A Comissão de Segurança Pública compreende o cenário desafiador colocado pela expansão do poder de articulação de tais grupos. A medida anunciada, por outro lado, parece ir na contramão dos instrumentos mais efetivos de combate ao crime organizado.
O Governo Federal tem empreendido diversos esforços, inclusive com a atual Presidência dos Estados Unidos da América, visando o estabelecimento de protocolos mais rígidos para coibir o tráfico internacional de armamentos. Em abril, foi anunciada uma Cooperação Mútua entre a Receita Federal Brasileira e o U.S. Customs and Border Protection para interceptação de armas e drogas.

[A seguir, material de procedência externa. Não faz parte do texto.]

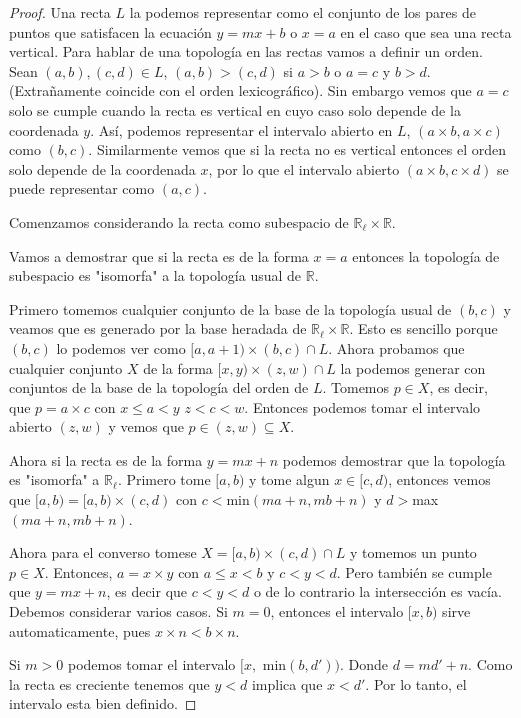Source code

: \documentclass[letter,twoside,11pt]{article}
\begin{document}
\begin{enumerate}
\begin{proof}
Una recta $L$ la podemos representar como el conjunto de los pares de puntos que satisfacen la ecuaci\'on $y=mx+b$ o $x=a$ en el caso que sea una recta vertical. Para hablar de una topolog\'ia en las rectas vamos a definir un orden. Sean $(a,b), (c,d) \in L$, $(a,b)>(c,d)$ si $a>b$ o $a=c$ y $b>d$. (Extra\~namente coincide con el orden lexicogr\'afico). Sin embargo vemos que $a=c$ solo se cumple cuando la recta es vertical en cuyo caso solo depende de la coordenada $y$. As\'i, podemos representar el intervalo abierto en $L$, $(a \times b, a \times c)$ como $(b,c)$. Similarmente vemos que si la recta no es vertical entonces el orden solo depende de la coordenada $x$, por lo que el intervalo abierto $(a \times b, c \times d)$ se puede representar como $(a,c)$.

Comenzamos considerando la recta como subespacio de $\mathbb{R}_{\ell} \times \mathbb{R}$. 

Vamos a demostrar que si la recta es de la forma $x=a$ entonces la topolog\'ia de subespacio es "isomorfa" a la topolog\'ia usual de $\mathbb{R}$.

Primero tomemos cualquier conjunto de la base de la topolog\'ia usual de $(b,c)$ y veamos que es generado por la base heradada de $\mathbb{R}_{\ell} \times \mathbb{R}$. Esto es sencillo porque $(b,c)$ lo podemos ver como $[a,a+1)\times(b,c) \cap L$. Ahora probamos que cualquier conjunto $X$ de la forma $[x,y) \times (z,w) \cap L$ la podemos generar con conjuntos de la base de la topolog\'ia del orden de $L$. Tomemos $p \in X$, es decir, que $p = a \times c$ con $x\leq a<y$ $z<c<w$. Entonces podemos tomar el intervalo abierto $(z,w)$ y vemos que $p \in (z,w)\subseteq X$.

Ahora si la recta es de la forma $y=mx+n$ podemos demostrar que la topolog\'ia es "isomorfa" a $\mathbb{R}_{\ell}$. Primero tome $[a,b)$ y tome algun $x \in [c,d)$, entonces vemos que $[a,b)=[a,b) \times (c,d)$ con $c<$min$(ma+n,mb+n)$ y $d>$max$(ma+n,mb+n)$. 

Ahora para el converso tomese $X=[a,b) \times (c,d) \cap L$ y tomemos un punto $p \in X$. Entonces, $a = x \times y$ con $a\leq x<b$ y $c<y<d$. Pero tambi\'en se cumple que $y=mx+n$, es decir que $c<y<d$ o de lo contrario la intersecci\'on es vac\'ia. Debemos considerar varios casos. Si $m=0$, entonces el intervalo $[x,b)$ sirve automaticamente, pues $x \times n < b \times n$.

Si $m>0$ podemos tomar el intervalo $[x,$ min$(b,d'))$. Donde $d=md'+n$. Como la recta es creciente tenemos que $y<d$ implica que $x<d'$. Por lo tanto, el intervalo esta bien definido.


\end{proof}
\end{enumerate}
\end{document}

Ainda nesta semana, observamos a deflagração da segunda fase da Operação Carbono Oculto, que busca coibir a penetração do crime organizado no sistema financeiro nacional, revelando as possibilidades que a atuação institucional conjunta das forças de inteligência da administração pública brasileira podem desempenhar no combate à expansão da atuação criminosa.
A medida anunciada pelo Departamento de Estado dos Estados Unidos revela, para além do risco à continuidade dos trabalhos em curso, um maior risco de instrumentalização política e eleitoral da pauta, prejudicando ainda mais o já combalido campo de debates na área da segurança pública
Como se não fosse o bastante, a designação de tais grupos como organizações terroristas reacende o alerta para eventual interferência estrangeira em assuntos domésticos, quer por meio de atuação militar direta em solo nacional, ou por meio de imposições de novas sanções econômicas, com o risco de interferência direta no sistema financeiro nacional, bloqueio de ativos e restrições a transações financeiras.
Pesquisa recente divulgada pelo Instituto Sou da Paz indica que a maior parte da população brasileira, embora preocupada com a insegurança urbana, deseja soluções baseadas em inteligência, em preparo das forças policiais, e no controle de armas de fogo. A designação dos grupos como organização terrorista, ao deslocar o foco para instrumentos de política externa e eventualmente militares, afasta-se das respostas que a própria sociedade brasileira demanda.
Cabe à OAB, como instituição guardiã do Estado Democrático de Direito, alertar quando iniciativas, ainda que bem-intencionadas, ameacem os instrumentos legítimos e eficazes de que o Brasil dispõe para enfrentar o crime organizado sem abrir mão de sua autonomia.”